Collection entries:

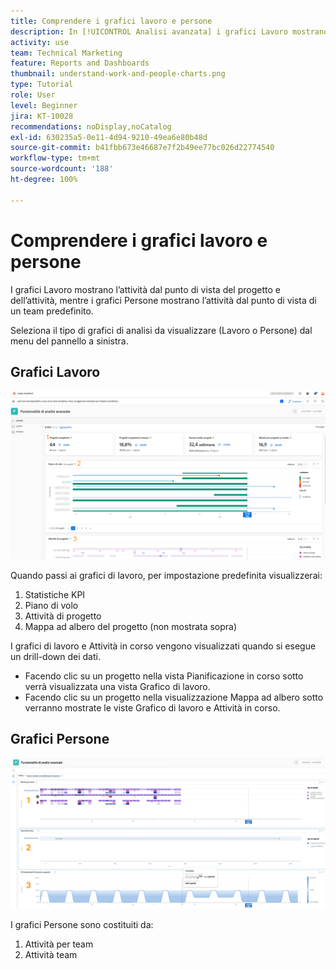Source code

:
 ```yaml
---
title: Comprendere i grafici lavoro e persone
description: In [!UICONTROL Analisi avanzata] i grafici Lavoro mostrano l’attività dal punto di vista del progetto e dell’attività, mentre i grafici Persone mostrano l’attività dal punto di vista di un team predefinito.
activity: use
team: Technical Marketing
feature: Reports and Dashboards
thumbnail: understand-work-and-people-charts.png
type: Tutorial
role: User
level: Beginner
jira: KT-10028
recommendations: noDisplay,noCatalog
exl-id: 630235a5-0e11-4d94-9210-49ea6e80b48d
source-git-commit: b41fbb673e46687e7f2b49ee77bc026d22774540
workflow-type: tm+mt
source-wordcount: '188'
ht-degree: 100%

---
```


# Comprendere i grafici lavoro e persone

I grafici Lavoro mostrano l’attività dal punto di vista del progetto e dell’attività, mentre i grafici Persone mostrano l’attività dal punto di vista di un team predefinito.

Seleziona il tipo di grafici di analisi da visualizzare (Lavoro o Persone) dal menu del pannello a sinistra.

## Grafici Lavoro

![Immagine della ricerca della funzione [!UICONTROL Analisi] in [!DNL Workfront Classic]](assets/section-1-1.png)

Quando passi ai grafici di lavoro, per impostazione predefinita visualizzerai:

1. Statistiche KPI
1. Piano di volo
1. Attività di progetto
1. Mappa ad albero del progetto (non mostrata sopra)

I grafici di lavoro e Attività in corso vengono visualizzati quando si esegue un drill-down dei dati.

* Facendo clic su un progetto nella vista Pianificazione in corso sotto verrà visualizzata una vista Grafico di lavoro.
* Facendo clic su un progetto nella visualizzazione Mappa ad albero sotto verranno mostrate le viste Grafico di lavoro e Attività in corso.

## Grafici Persone

![Immagine della ricerca della funzionalità [!UICONTROL Analisi] in [!DNL Workfront Classic]](assets/section-1-2.png)

I grafici Persone sono costituiti da:

1. Attività per team
1. Attività team
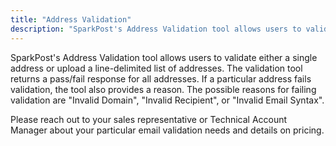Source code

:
 ```yaml
---
title: "Address Validation"
description: "SparkPost's Address Validation tool allows users to validate either a single address or upload a list of addresses."
---
```

SparkPost's Address Validation tool allows users to validate either a single address or upload a line-delimited list of addresses.
The validation tool returns a pass/fail response for all addresses. If a particular address fails validation, the tool also provides a reason. The possible reasons for failing validation are "Invalid Domain", "Invalid Recipient", or "Invalid Email Syntax".

Please reach out to your sales representative or Technical Account Manager about your particular email validation needs and details on pricing.
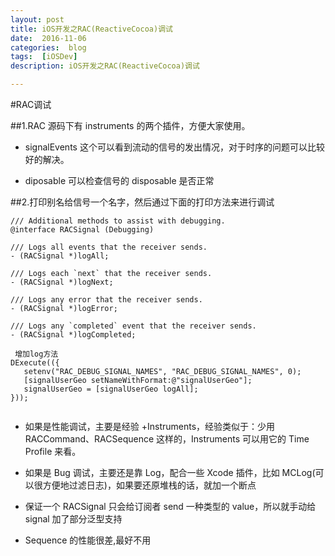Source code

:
 ```yaml
---
layout: post
title: iOS开发之RAC(ReactiveCocoa)调试
date:  2016-11-06
categories:  blog
tags:  [iOSDev]
description: iOS开发之RAC(ReactiveCocoa)调试

---
```



#RAC调试

##1.RAC 源码下有 instruments 的两个插件，方便大家使用。

- signalEvents 这个可以看到流动的信号的发出情况，对于时序的问题可以比较好的解决。

- diposable 可以检查信号的 disposable 是否正常

##2.打印别名给信号一个名字，然后通过下面的打印方法来进行调试


```
/// Additional methods to assist with debugging.
@interface RACSignal (Debugging)

/// Logs all events that the receiver sends.
- (RACSignal *)logAll;

/// Logs each `next` that the receiver sends.
- (RACSignal *)logNext;

/// Logs any error that the receiver sends.
- (RACSignal *)logError;

/// Logs any `completed` event that the receiver sends.
- (RACSignal *)logCompleted;

```


 ```
  增加log方法
 DExecute(({
    setenv("RAC_DEBUG_SIGNAL_NAMES", "RAC_DEBUG_SIGNAL_NAMES", 0);
    [signalUserGeo setNameWithFormat:@"signalUserGeo"];
    signalUserGeo = [signalUserGeo logAll];
}));


```

- 如果是性能调试，主要是经验 +Instruments，经验类似于：少用 RACCommand、RACSequence 这样的，Instruments 可以用它的 Time Profile 来看。


- 如果是 Bug 调试，主要还是靠 Log，配合一些 Xcode 插件，比如 MCLog(可以很方便地过滤日志)，如果要还原堆栈的话，就加一个断点

- 保证一个 RACSignal 只会给订阅者 send 一种类型的 value，所以就手动给 signal 加了部分泛型支持

- Sequence 的性能很差,最好不用


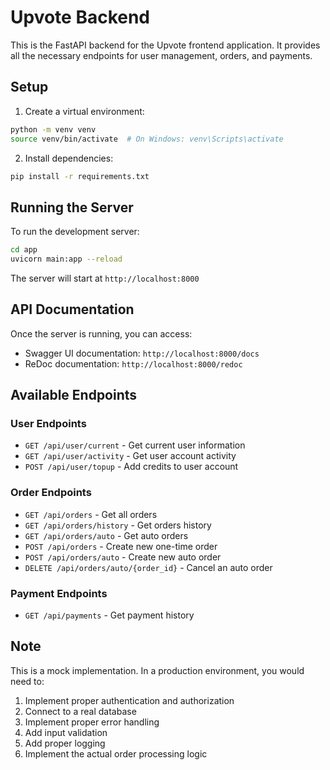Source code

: # Upvote Backend

This is the FastAPI backend for the Upvote frontend application. It provides all the necessary endpoints for user management, orders, and payments.

## Setup

1. Create a virtual environment:
```bash
python -m venv venv
source venv/bin/activate  # On Windows: venv\Scripts\activate
```

2. Install dependencies:
```bash
pip install -r requirements.txt
```

## Running the Server

To run the development server:

```bash
cd app
uvicorn main:app --reload
```

The server will start at `http://localhost:8000`

## API Documentation

Once the server is running, you can access:
- Swagger UI documentation: `http://localhost:8000/docs`
- ReDoc documentation: `http://localhost:8000/redoc`

## Available Endpoints

### User Endpoints
- `GET /api/user/current` - Get current user information
- `GET /api/user/activity` - Get user account activity
- `POST /api/user/topup` - Add credits to user account

### Order Endpoints
- `GET /api/orders` - Get all orders
- `GET /api/orders/history` - Get orders history
- `GET /api/orders/auto` - Get auto orders
- `POST /api/orders` - Create new one-time order
- `POST /api/orders/auto` - Create new auto order
- `DELETE /api/orders/auto/{order_id}` - Cancel an auto order

### Payment Endpoints
- `GET /api/payments` - Get payment history

## Note

This is a mock implementation. In a production environment, you would need to:
1. Implement proper authentication and authorization
2. Connect to a real database
3. Implement proper error handling
4. Add input validation
5. Add proper logging
6. Implement the actual order processing logic 
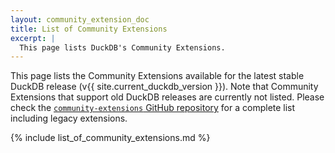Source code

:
 ```yaml
---
layout: community_extension_doc
title: List of Community Extensions
excerpt: |
  This page lists DuckDB's Community Extensions.
---
```


This page lists the Community Extensions available for the latest stable DuckDB release (v{{ site.current_duckdb_version }}).
Note that Community Extensions that support old DuckDB releases are currently not listed.
Please check the [`community-extensions` GitHub repository](https://github.com/duckdb/community-extensions/tree/main/extensions) for a complete list including legacy extensions.

{% include list_of_community_extensions.md %}
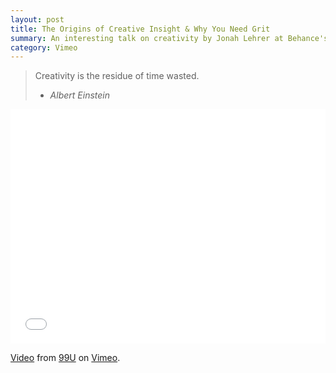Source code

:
 ```yaml
---
layout: post
title: The Origins of Creative Insight & Why You Need Grit
summary: An interesting talk on creativity by Jonah Lehrer at Behance's 99% conference.
category: Vimeo
---
```

  
 > Creativity is the residue of time wasted.   
 > - _Albert Einstein_
  
<iframe src="//player.vimeo.com/video/45162748?title=0&amp;byline=0&amp;portrait=0&amp;color=e91c6b" width="100%" height="375" frameborder="0" webkitallowfullscreen mozallowfullscreen allowfullscreen></iframe> <p><a href="http://vimeo.com/45162748">Video</a> from <a href="http://vimeo.com/99u">99U</a> on <a href="https://vimeo.com">Vimeo</a>.</p>
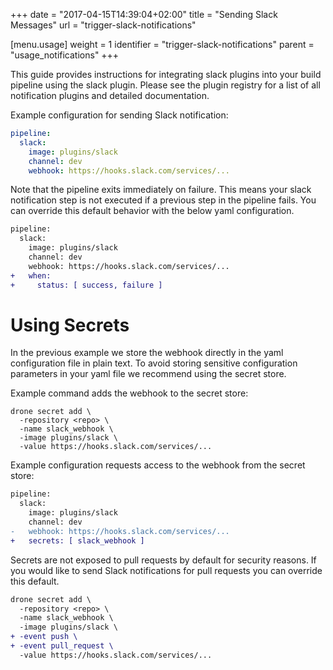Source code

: +++
date = "2017-04-15T14:39:04+02:00"
title = "Sending Slack Messages"
url = "trigger-slack-notifications"

[menu.usage]
  weight = 1
  identifier = "trigger-slack-notifications"
  parent = "usage_notifications"
+++

This guide provides instructions for integrating slack plugins into your build pipeline using the slack plugin. Please see the plugin registry for a list of all notification plugins and detailed documentation.

Example configuration for sending Slack notification:

```yaml
pipeline:
  slack:
    image: plugins/slack
    channel: dev
    webhook: https://hooks.slack.com/services/...
```

Note that the pipeline exits immediately on failure. This means your slack notification step is not executed if a previous step in the pipeline fails. You can override this default behavior with the below yaml configuration.

```diff
pipeline:
  slack:
    image: plugins/slack
    channel: dev
    webhook: https://hooks.slack.com/services/...
+   when:
+     status: [ success, failure ]
```


# Using Secrets

In the previous example we store the webhook directly in the yaml configuration file in plain text. To avoid storing sensitive configuration parameters in your yaml file we recommend using the secret store.

Example command adds the webhook to the secret store:

```text
drone secret add \
  -repository <repo> \
  -name slack_webhook \
  -image plugins/slack \
  -value https://hooks.slack.com/services/...
```

Example configuration requests access to the webhook from the secret store:

```diff
pipeline:
  slack:
    image: plugins/slack
    channel: dev
-   webhook: https://hooks.slack.com/services/...
+   secrets: [ slack_webhook ]
```

Secrets are not exposed to pull requests by default for security reasons. If you would like to send Slack notifications for pull requests you can override this default.

```diff
drone secret add \
  -repository <repo> \
  -name slack_webhook \
  -image plugins/slack \
+ -event push \
+ -event pull_request \
  -value https://hooks.slack.com/services/...
```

EXERCISE DIRECTIONS
Please give back an exact copy of the entries above from their first line through the line containing "line-delimited list of addresses.", leaving the pictures aside.

ANSWER TO THIS PROBLEM
Source code

:
 ```yaml
---
title: Comprendere i grafici lavoro e persone
description: In [!UICONTROL Analisi avanzata] i grafici Lavoro mostrano l’attività dal punto di vista del progetto e dell’attività, mentre i grafici Persone mostrano l’attività dal punto di vista di un team predefinito.
activity: use
team: Technical Marketing
feature: Reports and Dashboards
thumbnail: understand-work-and-people-charts.png
type: Tutorial
role: User
level: Beginner
jira: KT-10028
recommendations: noDisplay,noCatalog
exl-id: 630235a5-0e11-4d94-9210-49ea6e80b48d
source-git-commit: b41fbb673e46687e7f2b49ee77bc026d22774540
workflow-type: tm+mt
source-wordcount: '188'
ht-degree: 100%

---
```


# Comprendere i grafici lavoro e persone

I grafici Lavoro mostrano l’attività dal punto di vista del progetto e dell’attività, mentre i grafici Persone mostrano l’attività dal punto di vista di un team predefinito.

Seleziona il tipo di grafici di analisi da visualizzare (Lavoro o Persone) dal menu del pannello a sinistra.

## Grafici Lavoro

![Immagine della ricerca della funzione [!UICONTROL Analisi] in [!DNL Workfront Classic]](assets/section-1-1.png)

Quando passi ai grafici di lavoro, per impostazione predefinita visualizzerai:

1. Statistiche KPI
1. Piano di volo
1. Attività di progetto
1. Mappa ad albero del progetto (non mostrata sopra)

I grafici di lavoro e Attività in corso vengono visualizzati quando si esegue un drill-down dei dati.

* Facendo clic su un progetto nella vista Pianificazione in corso sotto verrà visualizzata una vista Grafico di lavoro.
* Facendo clic su un progetto nella visualizzazione Mappa ad albero sotto verranno mostrate le viste Grafico di lavoro e Attività in corso.

## Grafici Persone

![Immagine della ricerca della funzionalità [!UICONTROL Analisi] in [!DNL Workfront Classic]](assets/section-1-2.png)

I grafici Persone sono costituiti da:

1. Attività per team
1. Attività team
Source code

:
 ```yaml
---
title: "Address Validation"
description: "SparkPost's Address Validation tool allows users to validate either a single address or upload a list of addresses."
---
```

SparkPost's Address Validation tool allows users to validate either a single address or upload a line-delimited list of addresses.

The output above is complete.